Start of Exercise materials

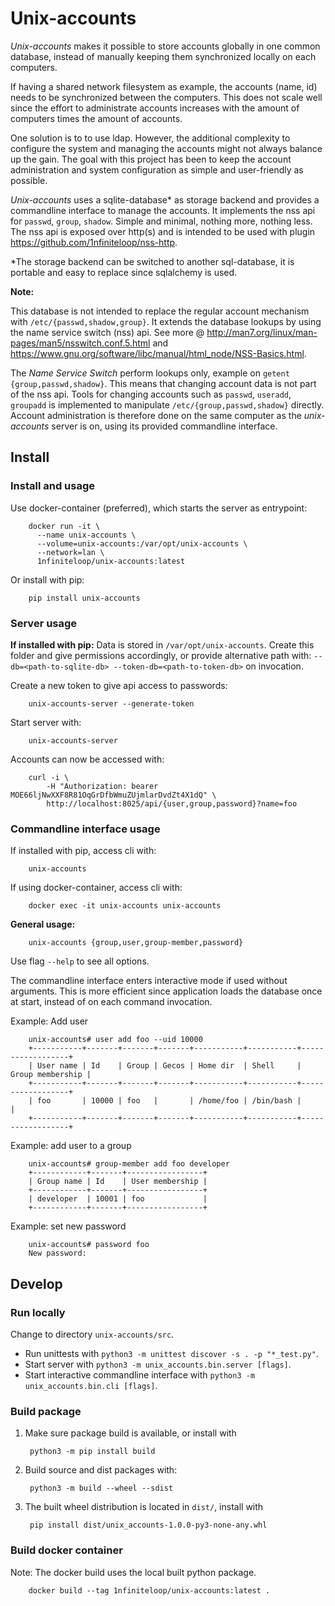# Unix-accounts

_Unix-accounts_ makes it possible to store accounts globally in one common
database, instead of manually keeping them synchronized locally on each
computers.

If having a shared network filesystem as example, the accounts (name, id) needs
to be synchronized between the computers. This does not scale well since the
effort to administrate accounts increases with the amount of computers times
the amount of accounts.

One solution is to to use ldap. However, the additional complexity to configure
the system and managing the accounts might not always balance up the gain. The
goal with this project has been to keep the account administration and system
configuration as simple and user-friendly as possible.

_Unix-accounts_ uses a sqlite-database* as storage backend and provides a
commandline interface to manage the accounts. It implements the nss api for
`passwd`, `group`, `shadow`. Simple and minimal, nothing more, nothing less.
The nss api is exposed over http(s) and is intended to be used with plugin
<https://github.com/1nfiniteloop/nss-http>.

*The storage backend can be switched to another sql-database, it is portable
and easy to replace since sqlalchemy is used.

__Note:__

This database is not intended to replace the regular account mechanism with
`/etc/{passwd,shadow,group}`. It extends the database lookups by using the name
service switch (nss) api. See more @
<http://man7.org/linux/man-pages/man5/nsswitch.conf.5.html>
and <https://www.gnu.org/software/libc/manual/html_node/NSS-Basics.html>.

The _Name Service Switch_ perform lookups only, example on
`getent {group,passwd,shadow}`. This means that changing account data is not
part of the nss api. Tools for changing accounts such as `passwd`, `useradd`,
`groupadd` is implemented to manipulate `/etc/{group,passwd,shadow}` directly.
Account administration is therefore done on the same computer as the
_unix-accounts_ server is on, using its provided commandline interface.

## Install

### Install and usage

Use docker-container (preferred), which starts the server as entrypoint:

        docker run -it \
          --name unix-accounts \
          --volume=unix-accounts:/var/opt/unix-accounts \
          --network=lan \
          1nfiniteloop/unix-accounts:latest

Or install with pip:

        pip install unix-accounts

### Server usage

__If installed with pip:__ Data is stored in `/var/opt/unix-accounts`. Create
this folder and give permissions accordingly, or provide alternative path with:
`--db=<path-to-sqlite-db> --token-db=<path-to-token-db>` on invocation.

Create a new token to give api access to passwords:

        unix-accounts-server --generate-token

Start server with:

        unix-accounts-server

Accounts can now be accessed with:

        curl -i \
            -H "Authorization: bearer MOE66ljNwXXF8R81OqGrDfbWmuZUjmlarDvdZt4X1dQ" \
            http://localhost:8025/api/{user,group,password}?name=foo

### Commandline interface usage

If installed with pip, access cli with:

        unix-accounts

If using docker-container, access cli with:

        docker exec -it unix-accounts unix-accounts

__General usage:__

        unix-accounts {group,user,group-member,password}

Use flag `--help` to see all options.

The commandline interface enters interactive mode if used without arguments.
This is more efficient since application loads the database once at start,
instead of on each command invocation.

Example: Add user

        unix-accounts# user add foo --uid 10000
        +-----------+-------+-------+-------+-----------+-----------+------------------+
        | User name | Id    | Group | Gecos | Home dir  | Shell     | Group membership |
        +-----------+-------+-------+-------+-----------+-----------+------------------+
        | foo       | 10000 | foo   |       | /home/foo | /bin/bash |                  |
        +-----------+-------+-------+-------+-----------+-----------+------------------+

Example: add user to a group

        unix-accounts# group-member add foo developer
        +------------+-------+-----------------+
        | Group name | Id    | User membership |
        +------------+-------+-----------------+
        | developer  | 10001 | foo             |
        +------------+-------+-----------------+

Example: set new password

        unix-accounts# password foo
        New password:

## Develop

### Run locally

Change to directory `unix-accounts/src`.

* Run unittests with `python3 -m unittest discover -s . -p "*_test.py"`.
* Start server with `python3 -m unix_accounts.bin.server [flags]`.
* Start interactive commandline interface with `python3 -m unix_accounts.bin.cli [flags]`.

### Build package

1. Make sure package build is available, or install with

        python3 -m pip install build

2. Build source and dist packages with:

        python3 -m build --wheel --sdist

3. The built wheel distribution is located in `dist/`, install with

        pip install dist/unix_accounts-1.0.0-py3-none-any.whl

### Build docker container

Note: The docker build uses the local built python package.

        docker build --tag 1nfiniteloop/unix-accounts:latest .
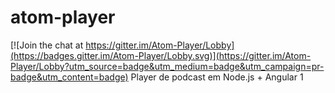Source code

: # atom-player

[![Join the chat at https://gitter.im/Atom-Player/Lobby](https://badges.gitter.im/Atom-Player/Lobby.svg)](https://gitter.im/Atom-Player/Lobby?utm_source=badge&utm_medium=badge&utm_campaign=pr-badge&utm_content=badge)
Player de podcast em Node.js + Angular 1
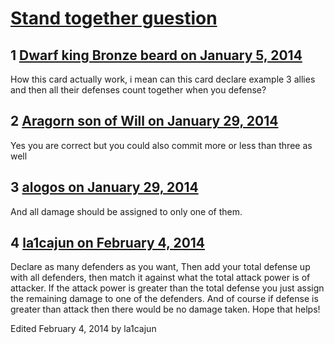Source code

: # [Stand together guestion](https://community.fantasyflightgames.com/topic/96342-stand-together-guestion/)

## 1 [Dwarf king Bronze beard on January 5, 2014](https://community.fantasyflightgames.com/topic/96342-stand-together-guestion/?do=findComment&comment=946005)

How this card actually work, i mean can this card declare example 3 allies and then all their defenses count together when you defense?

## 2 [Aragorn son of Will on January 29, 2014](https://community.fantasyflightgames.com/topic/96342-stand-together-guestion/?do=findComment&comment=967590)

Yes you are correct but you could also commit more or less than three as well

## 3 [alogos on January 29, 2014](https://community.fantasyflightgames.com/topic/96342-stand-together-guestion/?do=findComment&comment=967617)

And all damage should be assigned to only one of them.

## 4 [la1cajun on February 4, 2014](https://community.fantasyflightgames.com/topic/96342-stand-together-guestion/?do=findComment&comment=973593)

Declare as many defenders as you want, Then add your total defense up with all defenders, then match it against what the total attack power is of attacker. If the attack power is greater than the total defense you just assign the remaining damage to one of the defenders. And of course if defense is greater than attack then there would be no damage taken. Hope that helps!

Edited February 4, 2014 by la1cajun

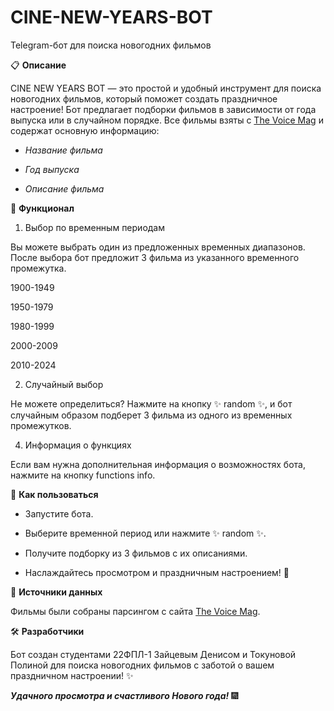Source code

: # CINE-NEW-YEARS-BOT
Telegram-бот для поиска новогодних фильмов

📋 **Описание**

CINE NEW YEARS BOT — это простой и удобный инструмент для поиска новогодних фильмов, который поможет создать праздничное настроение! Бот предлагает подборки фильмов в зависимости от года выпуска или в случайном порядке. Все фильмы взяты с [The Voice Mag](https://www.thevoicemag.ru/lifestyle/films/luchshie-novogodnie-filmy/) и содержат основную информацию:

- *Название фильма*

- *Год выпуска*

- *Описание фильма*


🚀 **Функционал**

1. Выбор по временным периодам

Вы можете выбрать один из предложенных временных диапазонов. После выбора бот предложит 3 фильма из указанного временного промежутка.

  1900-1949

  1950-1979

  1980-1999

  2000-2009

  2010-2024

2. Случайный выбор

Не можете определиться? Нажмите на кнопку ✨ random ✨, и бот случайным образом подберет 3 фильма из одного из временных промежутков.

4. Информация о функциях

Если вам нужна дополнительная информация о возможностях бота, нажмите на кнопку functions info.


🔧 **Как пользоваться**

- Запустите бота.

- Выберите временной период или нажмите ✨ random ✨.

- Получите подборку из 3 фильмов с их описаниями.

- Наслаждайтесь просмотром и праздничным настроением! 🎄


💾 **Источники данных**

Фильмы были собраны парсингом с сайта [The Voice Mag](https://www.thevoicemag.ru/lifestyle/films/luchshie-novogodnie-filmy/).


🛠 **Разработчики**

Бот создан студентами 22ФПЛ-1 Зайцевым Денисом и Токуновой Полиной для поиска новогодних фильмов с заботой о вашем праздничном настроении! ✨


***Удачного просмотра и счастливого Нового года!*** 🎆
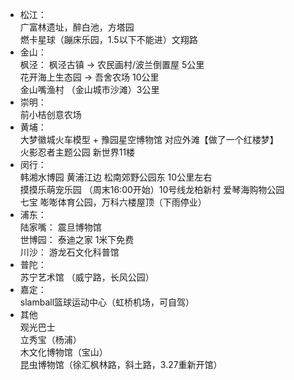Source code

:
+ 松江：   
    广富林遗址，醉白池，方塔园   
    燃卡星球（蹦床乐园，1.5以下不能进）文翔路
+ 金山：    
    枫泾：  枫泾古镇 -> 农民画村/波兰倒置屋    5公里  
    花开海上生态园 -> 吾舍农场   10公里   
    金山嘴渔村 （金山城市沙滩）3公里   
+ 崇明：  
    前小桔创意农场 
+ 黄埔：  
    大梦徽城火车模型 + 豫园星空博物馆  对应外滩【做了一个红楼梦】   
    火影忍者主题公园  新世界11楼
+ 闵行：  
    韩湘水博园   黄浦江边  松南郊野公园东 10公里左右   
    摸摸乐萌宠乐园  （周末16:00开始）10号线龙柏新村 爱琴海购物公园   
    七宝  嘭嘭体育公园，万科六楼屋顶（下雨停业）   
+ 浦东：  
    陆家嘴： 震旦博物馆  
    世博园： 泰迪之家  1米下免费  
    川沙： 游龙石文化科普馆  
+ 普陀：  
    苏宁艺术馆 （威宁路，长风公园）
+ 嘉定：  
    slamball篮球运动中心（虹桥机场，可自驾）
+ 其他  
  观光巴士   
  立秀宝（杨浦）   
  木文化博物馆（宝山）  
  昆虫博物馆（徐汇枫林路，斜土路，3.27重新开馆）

End of Exercise materials
Start of Exercise materials

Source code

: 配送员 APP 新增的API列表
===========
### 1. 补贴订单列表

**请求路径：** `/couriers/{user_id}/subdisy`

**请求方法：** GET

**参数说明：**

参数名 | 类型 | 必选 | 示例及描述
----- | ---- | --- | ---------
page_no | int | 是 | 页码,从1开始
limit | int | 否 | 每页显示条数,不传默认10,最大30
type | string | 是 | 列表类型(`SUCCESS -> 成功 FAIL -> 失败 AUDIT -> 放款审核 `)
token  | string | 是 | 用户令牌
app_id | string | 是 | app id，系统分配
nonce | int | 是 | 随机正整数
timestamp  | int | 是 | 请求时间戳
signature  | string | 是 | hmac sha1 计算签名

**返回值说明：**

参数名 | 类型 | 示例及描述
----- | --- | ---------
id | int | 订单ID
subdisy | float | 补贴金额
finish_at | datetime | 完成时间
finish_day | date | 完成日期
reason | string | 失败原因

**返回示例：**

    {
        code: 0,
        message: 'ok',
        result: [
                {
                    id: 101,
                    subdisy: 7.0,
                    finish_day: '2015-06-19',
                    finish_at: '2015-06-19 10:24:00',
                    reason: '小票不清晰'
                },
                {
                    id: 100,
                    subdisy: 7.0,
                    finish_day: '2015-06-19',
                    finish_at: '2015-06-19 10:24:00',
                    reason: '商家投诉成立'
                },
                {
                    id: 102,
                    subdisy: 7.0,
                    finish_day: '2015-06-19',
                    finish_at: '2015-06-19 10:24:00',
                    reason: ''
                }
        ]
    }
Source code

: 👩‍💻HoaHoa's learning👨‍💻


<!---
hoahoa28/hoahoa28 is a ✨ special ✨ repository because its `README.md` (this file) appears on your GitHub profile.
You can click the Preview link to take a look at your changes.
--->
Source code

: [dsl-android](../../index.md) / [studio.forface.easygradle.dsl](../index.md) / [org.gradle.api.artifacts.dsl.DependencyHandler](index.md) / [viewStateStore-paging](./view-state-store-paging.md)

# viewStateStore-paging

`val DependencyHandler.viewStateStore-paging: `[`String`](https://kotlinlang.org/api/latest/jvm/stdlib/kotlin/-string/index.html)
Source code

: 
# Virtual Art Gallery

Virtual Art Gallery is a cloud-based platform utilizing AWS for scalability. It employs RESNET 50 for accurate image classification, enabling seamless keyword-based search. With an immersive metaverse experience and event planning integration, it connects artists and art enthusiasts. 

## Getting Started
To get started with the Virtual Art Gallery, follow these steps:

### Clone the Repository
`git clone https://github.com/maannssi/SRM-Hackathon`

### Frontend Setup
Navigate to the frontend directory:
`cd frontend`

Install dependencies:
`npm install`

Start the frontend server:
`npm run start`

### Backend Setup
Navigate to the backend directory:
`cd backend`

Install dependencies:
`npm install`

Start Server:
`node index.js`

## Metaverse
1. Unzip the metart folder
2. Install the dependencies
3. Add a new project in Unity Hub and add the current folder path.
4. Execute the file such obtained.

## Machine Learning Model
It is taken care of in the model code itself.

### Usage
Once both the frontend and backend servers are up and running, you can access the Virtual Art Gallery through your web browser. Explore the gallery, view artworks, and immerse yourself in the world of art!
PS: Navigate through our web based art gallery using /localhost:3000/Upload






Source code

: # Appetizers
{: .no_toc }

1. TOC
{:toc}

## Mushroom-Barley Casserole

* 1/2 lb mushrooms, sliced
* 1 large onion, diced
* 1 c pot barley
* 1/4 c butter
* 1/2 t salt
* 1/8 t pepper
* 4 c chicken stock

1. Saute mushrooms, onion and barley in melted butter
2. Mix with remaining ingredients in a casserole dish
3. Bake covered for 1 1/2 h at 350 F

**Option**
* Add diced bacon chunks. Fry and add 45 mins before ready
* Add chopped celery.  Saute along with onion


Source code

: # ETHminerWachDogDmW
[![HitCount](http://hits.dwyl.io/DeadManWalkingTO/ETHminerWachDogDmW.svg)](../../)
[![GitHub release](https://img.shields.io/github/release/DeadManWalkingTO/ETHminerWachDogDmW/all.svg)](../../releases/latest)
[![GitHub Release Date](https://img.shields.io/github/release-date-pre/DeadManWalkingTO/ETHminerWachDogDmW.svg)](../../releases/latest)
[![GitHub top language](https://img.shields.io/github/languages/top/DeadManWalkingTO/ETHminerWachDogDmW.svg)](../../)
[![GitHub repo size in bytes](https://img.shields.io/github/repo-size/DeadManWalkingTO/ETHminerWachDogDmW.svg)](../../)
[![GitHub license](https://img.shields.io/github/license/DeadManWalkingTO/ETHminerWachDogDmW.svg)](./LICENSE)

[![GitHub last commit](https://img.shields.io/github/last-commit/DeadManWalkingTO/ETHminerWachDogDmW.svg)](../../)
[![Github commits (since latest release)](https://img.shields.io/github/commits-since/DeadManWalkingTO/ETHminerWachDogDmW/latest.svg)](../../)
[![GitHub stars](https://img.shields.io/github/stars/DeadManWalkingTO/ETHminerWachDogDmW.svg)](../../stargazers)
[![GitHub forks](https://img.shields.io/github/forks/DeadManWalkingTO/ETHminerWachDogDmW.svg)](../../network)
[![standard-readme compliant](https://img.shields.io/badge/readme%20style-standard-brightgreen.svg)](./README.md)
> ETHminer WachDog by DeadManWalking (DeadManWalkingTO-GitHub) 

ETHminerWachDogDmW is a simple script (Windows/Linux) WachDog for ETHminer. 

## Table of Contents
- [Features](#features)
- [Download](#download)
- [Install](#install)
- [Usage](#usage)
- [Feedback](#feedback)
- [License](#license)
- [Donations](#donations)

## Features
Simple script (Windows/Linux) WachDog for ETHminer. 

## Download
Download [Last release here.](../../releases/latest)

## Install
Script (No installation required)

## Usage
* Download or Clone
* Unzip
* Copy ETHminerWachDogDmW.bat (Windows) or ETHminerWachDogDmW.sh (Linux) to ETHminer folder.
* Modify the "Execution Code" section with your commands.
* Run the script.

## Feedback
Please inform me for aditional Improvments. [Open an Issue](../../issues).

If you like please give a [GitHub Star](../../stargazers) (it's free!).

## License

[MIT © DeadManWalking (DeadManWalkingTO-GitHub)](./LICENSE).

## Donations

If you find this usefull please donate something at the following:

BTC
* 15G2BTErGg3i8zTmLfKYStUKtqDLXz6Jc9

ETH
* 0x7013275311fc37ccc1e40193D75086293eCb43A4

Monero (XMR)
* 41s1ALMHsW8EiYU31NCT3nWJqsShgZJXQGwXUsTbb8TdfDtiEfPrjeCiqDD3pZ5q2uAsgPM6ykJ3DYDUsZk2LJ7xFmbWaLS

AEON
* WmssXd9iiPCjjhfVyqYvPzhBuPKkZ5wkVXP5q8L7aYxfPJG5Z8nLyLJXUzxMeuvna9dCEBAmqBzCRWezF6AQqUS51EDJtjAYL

End of Exercise materials
Start of Exercise materials

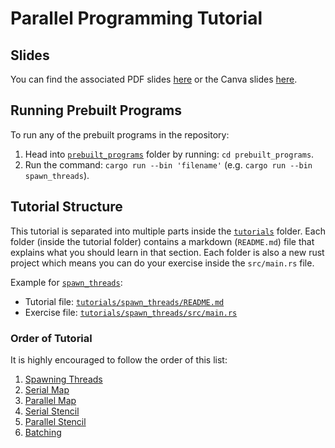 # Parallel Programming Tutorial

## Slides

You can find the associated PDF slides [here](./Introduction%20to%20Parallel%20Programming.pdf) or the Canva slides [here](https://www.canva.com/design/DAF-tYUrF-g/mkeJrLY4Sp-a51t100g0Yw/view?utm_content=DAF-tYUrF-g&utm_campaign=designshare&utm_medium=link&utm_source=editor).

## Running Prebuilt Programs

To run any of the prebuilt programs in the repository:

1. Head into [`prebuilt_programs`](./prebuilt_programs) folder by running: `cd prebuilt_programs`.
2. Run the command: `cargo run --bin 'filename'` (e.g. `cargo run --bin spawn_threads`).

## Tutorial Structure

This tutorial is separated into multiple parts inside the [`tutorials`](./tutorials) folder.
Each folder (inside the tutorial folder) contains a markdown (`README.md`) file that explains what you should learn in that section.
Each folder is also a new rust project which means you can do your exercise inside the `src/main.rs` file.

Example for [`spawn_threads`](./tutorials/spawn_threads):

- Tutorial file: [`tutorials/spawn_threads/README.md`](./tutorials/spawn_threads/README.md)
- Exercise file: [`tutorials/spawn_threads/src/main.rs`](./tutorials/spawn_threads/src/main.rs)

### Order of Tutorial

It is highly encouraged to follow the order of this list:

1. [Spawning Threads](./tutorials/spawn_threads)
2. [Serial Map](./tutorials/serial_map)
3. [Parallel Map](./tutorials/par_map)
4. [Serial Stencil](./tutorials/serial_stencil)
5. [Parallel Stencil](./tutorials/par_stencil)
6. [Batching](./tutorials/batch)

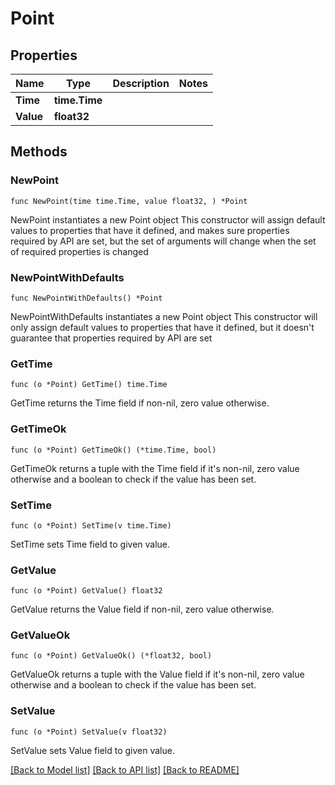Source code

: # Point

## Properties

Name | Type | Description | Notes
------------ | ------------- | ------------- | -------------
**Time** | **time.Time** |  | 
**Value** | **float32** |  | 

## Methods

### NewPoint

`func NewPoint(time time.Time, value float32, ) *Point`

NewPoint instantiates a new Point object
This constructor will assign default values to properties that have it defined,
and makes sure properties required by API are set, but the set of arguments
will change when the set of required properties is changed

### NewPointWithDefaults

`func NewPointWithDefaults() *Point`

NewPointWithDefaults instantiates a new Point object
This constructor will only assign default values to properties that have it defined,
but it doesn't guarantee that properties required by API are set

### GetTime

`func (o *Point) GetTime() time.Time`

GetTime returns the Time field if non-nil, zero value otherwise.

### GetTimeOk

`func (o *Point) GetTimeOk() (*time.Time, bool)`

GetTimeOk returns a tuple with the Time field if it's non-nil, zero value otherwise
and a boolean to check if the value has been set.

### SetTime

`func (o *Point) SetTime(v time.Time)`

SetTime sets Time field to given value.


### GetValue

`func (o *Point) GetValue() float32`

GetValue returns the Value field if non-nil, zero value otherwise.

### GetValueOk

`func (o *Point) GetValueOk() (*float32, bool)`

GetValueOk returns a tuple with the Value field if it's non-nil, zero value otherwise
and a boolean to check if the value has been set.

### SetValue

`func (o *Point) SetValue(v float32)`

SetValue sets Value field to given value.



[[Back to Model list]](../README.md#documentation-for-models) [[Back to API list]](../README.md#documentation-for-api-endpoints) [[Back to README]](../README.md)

End of Exercise materials

Work item | Look above for the line containing "# Unix-accounts", then write out every line from there down to the line containing "to be synchronized", that line included, with no pictures.

Result for this task |
# Unix-accounts

_Unix-accounts_ makes it possible to store accounts globally in one common
database, instead of manually keeping them synchronized locally on each
computers.

If having a shared network filesystem as example, the accounts (name, id) needs
to be synchronized between the computers. This does not scale well since the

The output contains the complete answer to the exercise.